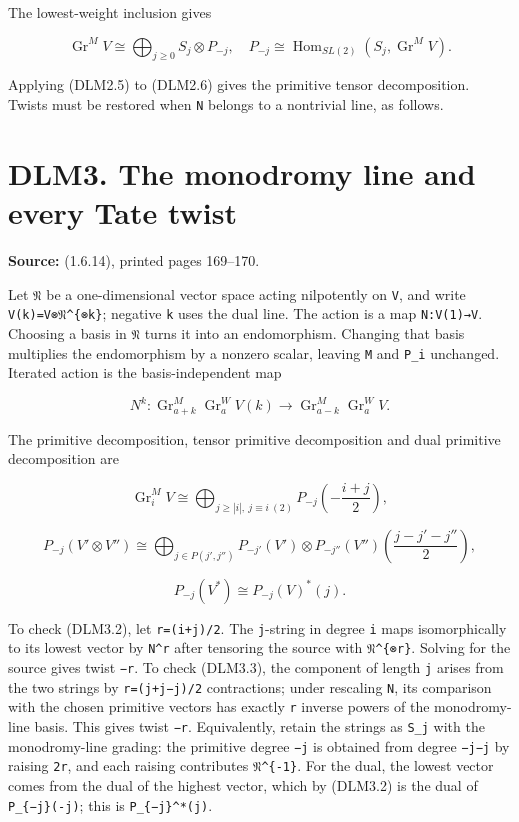\documentclass[
]{report}
\begin{document}
The lowest-weight inclusion gives

\[
\operatorname{Gr}^M V\cong\bigoplus_{j\ge0}S_j\otimes P_{-j},
\quad
P_{-j}\cong\operatorname{Hom}_{SL(2)}(S_j,\operatorname{Gr}^M V).
\tag{DLM2.6}
\]

Applying (DLM2.5) to (DLM2.6) gives the primitive tensor decomposition.
Twists must be restored when \texttt{N} belongs to a nontrivial line, as
follows.

\section{DLM3. The monodromy line and every Tate
twist}\label{dlm3.-the-monodromy-line-and-every-tate-twist}

\textbf{Source:} (1.6.14), printed pages 169--170.

Let \texttt{𝔑} be a one-dimensional vector space acting nilpotently on
\texttt{V}, and write \texttt{V(k)=V⊗𝔑\^{}\{⊗k\}}; negative \texttt{k}
uses the dual line. The action is a map \texttt{N:V(1)→V}. Choosing a
basis in \texttt{𝔑} turns it into an endomorphism. Changing that basis
multiplies the endomorphism by a nonzero scalar, leaving \texttt{M} and
\texttt{P\_i} unchanged. Iterated action is the basis-independent map

\[
N^k:\operatorname{Gr}_{a+k}^M\operatorname{Gr}_a^W V(k)
\longrightarrow\operatorname{Gr}_{a-k}^M\operatorname{Gr}_a^W V.
\tag{DLM3.1}
\]

The primitive decomposition, tensor primitive decomposition and dual
primitive decomposition are

\[
\operatorname{Gr}_i^M V\cong
\bigoplus_{j\ge|i|,\ j\equiv i\ (2)}P_{-j}\left(-\frac{i+j}{2}\right),
\tag{DLM3.2}
\]

\[
P_{-j}(V'\otimes V'')\cong
\bigoplus_{j\in P(j',j'')}
P_{-j'}(V')\otimes P_{-j''}(V'')
\left(\frac{j-j'-j''}{2}\right),
\tag{DLM3.3}
\]

\[
P_{-j}(V^*)\cong P_{-j}(V)^*(j).
\tag{DLM3.4}
\]

To check (DLM3.2), let \texttt{r=(i+j)/2}. The \texttt{j}-string in
degree \texttt{i} maps isomorphically to its lowest vector by
\texttt{N\^{}r} after tensoring the source with \texttt{𝔑\^{}\{⊗r\}}.
Solving for the source gives twist \texttt{−r}. To check (DLM3.3), the
component of length \texttt{j} arises from the two strings by
\texttt{r=(j\textquotesingle{}+j\textquotesingle{}\textquotesingle{}−j)/2}
contractions; under rescaling \texttt{N}, its comparison with the chosen
primitive vectors has exactly \texttt{r} inverse powers of the
monodromy-line basis. This gives twist \texttt{−r}. Equivalently, retain
the strings as \texttt{S\_j} with the monodromy-line grading: the
primitive degree \texttt{−j} is obtained from degree
\texttt{−j\textquotesingle{}−j\textquotesingle{}\textquotesingle{}} by
raising \texttt{2r}, and each raising contributes \texttt{𝔑\^{}\{-1\}}.
For the dual, the lowest vector comes from the dual of the highest
vector, which by (DLM3.2) is the dual of \texttt{P\_\{−j\}(-j)}; this is
\texttt{P\_\{−j\}\^{}*(j)}.
\end{document}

..............................

● **How to complete this task**
Reproduce every entry word for word, but omit the pictures.

● **Answer section**
\documentclass[
]{report}
\begin{document}
The lowest-weight inclusion gives

\[
\operatorname{Gr}^M V\cong\bigoplus_{j\ge0}S_j\otimes P_{-j},
\quad
P_{-j}\cong\operatorname{Hom}_{SL(2)}(S_j,\operatorname{Gr}^M V).
\tag{DLM2.6}
\]

Applying (DLM2.5) to (DLM2.6) gives the primitive tensor decomposition.
Twists must be restored when \texttt{N} belongs to a nontrivial line, as
follows.

\section{DLM3. The monodromy line and every Tate
twist}\label{dlm3.-the-monodromy-line-and-every-tate-twist}

\textbf{Source:} (1.6.14), printed pages 169--170.

Let \texttt{𝔑} be a one-dimensional vector space acting nilpotently on
\texttt{V}, and write \texttt{V(k)=V⊗𝔑\^{}\{⊗k\}}; negative \texttt{k}
uses the dual line. The action is a map \texttt{N:V(1)→V}. Choosing a
basis in \texttt{𝔑} turns it into an endomorphism. Changing that basis
multiplies the endomorphism by a nonzero scalar, leaving \texttt{M} and
\texttt{P\_i} unchanged. Iterated action is the basis-independent map

\[
N^k:\operatorname{Gr}_{a+k}^M\operatorname{Gr}_a^W V(k)
\longrightarrow\operatorname{Gr}_{a-k}^M\operatorname{Gr}_a^W V.
\tag{DLM3.1}
\]

The primitive decomposition, tensor primitive decomposition and dual
primitive decomposition are

\[
\operatorname{Gr}_i^M V\cong
\bigoplus_{j\ge|i|,\ j\equiv i\ (2)}P_{-j}\left(-\frac{i+j}{2}\right),
\tag{DLM3.2}
\]

\[
P_{-j}(V'\otimes V'')\cong
\bigoplus_{j\in P(j',j'')}
P_{-j'}(V')\otimes P_{-j''}(V'')
\left(\frac{j-j'-j''}{2}\right),
\tag{DLM3.3}
\]

\[
P_{-j}(V^*)\cong P_{-j}(V)^*(j).
\tag{DLM3.4}
\]

To check (DLM3.2), let \texttt{r=(i+j)/2}. The \texttt{j}-string in
degree \texttt{i} maps isomorphically to its lowest vector by
\texttt{N\^{}r} after tensoring the source with \texttt{𝔑\^{}\{⊗r\}}.
Solving for the source gives twist \texttt{−r}. To check (DLM3.3), the
component of length \texttt{j} arises from the two strings by
\texttt{r=(j\textquotesingle{}+j\textquotesingle{}\textquotesingle{}−j)/2}
contractions; under rescaling \texttt{N}, its comparison with the chosen
primitive vectors has exactly \texttt{r} inverse powers of the
monodromy-line basis. This gives twist \texttt{−r}. Equivalently, retain
the strings as \texttt{S\_j} with the monodromy-line grading: the
primitive degree \texttt{−j} is obtained from degree
\texttt{−j\textquotesingle{}−j\textquotesingle{}\textquotesingle{}} by
raising \texttt{2r}, and each raising contributes \texttt{𝔑\^{}\{-1\}}.
For the dual, the lowest vector comes from the dual of the highest
vector, which by (DLM3.2) is the dual of \texttt{P\_\{−j\}(-j)}; this is
\texttt{P\_\{−j\}\^{}*(j)}.
\end{document}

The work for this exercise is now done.